▸ PROBLEM STATEMENT
In the listing below, find the line with "3. The agreement is closed" and the line with "### Why Chainlink Automation?". Repeat those two lines and all lines between them exactly.
*-*-*
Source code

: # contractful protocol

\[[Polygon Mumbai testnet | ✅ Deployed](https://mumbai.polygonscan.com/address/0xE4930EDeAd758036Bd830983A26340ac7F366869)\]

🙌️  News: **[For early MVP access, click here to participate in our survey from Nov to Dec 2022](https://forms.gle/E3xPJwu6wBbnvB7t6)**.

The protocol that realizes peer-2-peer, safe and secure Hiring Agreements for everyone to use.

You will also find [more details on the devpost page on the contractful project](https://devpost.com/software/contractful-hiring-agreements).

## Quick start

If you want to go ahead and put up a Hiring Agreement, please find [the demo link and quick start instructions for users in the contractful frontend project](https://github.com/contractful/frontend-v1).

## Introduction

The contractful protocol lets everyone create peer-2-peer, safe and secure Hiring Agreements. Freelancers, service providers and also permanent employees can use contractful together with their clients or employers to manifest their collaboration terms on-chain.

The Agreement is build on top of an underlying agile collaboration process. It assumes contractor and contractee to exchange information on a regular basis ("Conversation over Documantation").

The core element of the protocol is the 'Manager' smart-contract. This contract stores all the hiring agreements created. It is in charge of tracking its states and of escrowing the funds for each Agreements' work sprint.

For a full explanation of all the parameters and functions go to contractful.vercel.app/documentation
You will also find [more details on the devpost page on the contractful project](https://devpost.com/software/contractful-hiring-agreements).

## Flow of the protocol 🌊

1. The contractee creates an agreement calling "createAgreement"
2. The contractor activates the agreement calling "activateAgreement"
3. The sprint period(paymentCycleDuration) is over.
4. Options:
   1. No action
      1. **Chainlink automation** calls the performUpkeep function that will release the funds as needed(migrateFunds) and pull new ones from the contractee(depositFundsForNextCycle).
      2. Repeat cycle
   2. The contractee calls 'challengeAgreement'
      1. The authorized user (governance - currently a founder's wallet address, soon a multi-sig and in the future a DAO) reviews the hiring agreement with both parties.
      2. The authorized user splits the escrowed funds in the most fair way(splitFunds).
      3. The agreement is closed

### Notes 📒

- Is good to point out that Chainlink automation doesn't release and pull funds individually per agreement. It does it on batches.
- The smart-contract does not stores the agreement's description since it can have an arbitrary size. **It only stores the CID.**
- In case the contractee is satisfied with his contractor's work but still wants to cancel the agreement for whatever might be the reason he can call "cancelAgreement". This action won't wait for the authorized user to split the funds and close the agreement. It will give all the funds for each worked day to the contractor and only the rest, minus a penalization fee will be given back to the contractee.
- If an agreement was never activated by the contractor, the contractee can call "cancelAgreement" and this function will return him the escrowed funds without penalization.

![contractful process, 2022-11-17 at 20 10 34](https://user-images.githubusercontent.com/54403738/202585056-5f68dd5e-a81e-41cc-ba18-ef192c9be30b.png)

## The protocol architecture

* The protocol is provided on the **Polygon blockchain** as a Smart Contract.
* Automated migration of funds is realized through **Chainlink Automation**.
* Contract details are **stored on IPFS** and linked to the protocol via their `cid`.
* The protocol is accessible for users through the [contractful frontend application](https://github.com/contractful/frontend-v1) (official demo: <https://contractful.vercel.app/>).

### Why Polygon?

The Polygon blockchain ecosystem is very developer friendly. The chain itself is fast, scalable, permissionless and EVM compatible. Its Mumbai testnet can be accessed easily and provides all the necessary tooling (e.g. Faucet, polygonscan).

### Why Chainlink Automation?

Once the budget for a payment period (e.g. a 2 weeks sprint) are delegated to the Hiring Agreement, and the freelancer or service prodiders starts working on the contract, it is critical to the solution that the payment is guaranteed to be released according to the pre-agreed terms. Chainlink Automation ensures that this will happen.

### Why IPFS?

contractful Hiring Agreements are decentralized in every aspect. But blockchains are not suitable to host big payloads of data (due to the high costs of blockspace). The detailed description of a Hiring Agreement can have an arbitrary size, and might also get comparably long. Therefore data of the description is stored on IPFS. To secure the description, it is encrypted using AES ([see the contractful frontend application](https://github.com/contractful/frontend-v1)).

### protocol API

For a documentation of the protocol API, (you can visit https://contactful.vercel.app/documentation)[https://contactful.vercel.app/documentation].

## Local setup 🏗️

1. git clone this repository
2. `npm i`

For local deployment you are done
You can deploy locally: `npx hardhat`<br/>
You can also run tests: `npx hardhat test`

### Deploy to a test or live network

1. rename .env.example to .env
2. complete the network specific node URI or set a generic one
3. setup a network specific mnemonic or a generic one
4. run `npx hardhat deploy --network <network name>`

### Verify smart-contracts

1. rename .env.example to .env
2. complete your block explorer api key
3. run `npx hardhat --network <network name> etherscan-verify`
*-*-*
▸ ANSWER TO THIS EXERCISE
      3. The agreement is closed

### Notes 📒

- Is good to point out that Chainlink automation doesn't release and pull funds individually per agreement. It does it on batches.
- The smart-contract does not stores the agreement's description since it can have an arbitrary size. **It only stores the CID.**
- In case the contractee is satisfied with his contractor's work but still wants to cancel the agreement for whatever might be the reason he can call "cancelAgreement". This action won't wait for the authorized user to split the funds and close the agreement. It will give all the funds for each worked day to the contractor and only the rest, minus a penalization fee will be given back to the contractee.
- If an agreement was never activated by the contractor, the contractee can call "cancelAgreement" and this function will return him the escrowed funds without penalization.

![contractful process, 2022-11-17 at 20 10 34](https://user-images.githubusercontent.com/54403738/202585056-5f68dd5e-a81e-41cc-ba18-ef192c9be30b.png)

## The protocol architecture

* The protocol is provided on the **Polygon blockchain** as a Smart Contract.
* Automated migration of funds is realized through **Chainlink Automation**.
* Contract details are **stored on IPFS** and linked to the protocol via their `cid`.
* The protocol is accessible for users through the [contractful frontend application](https://github.com/contractful/frontend-v1) (official demo: <https://contractful.vercel.app/>).

### Why Polygon?

The Polygon blockchain ecosystem is very developer friendly. The chain itself is fast, scalable, permissionless and EVM compatible. Its Mumbai testnet can be accessed easily and provides all the necessary tooling (e.g. Faucet, polygonscan).

### Why Chainlink Automation?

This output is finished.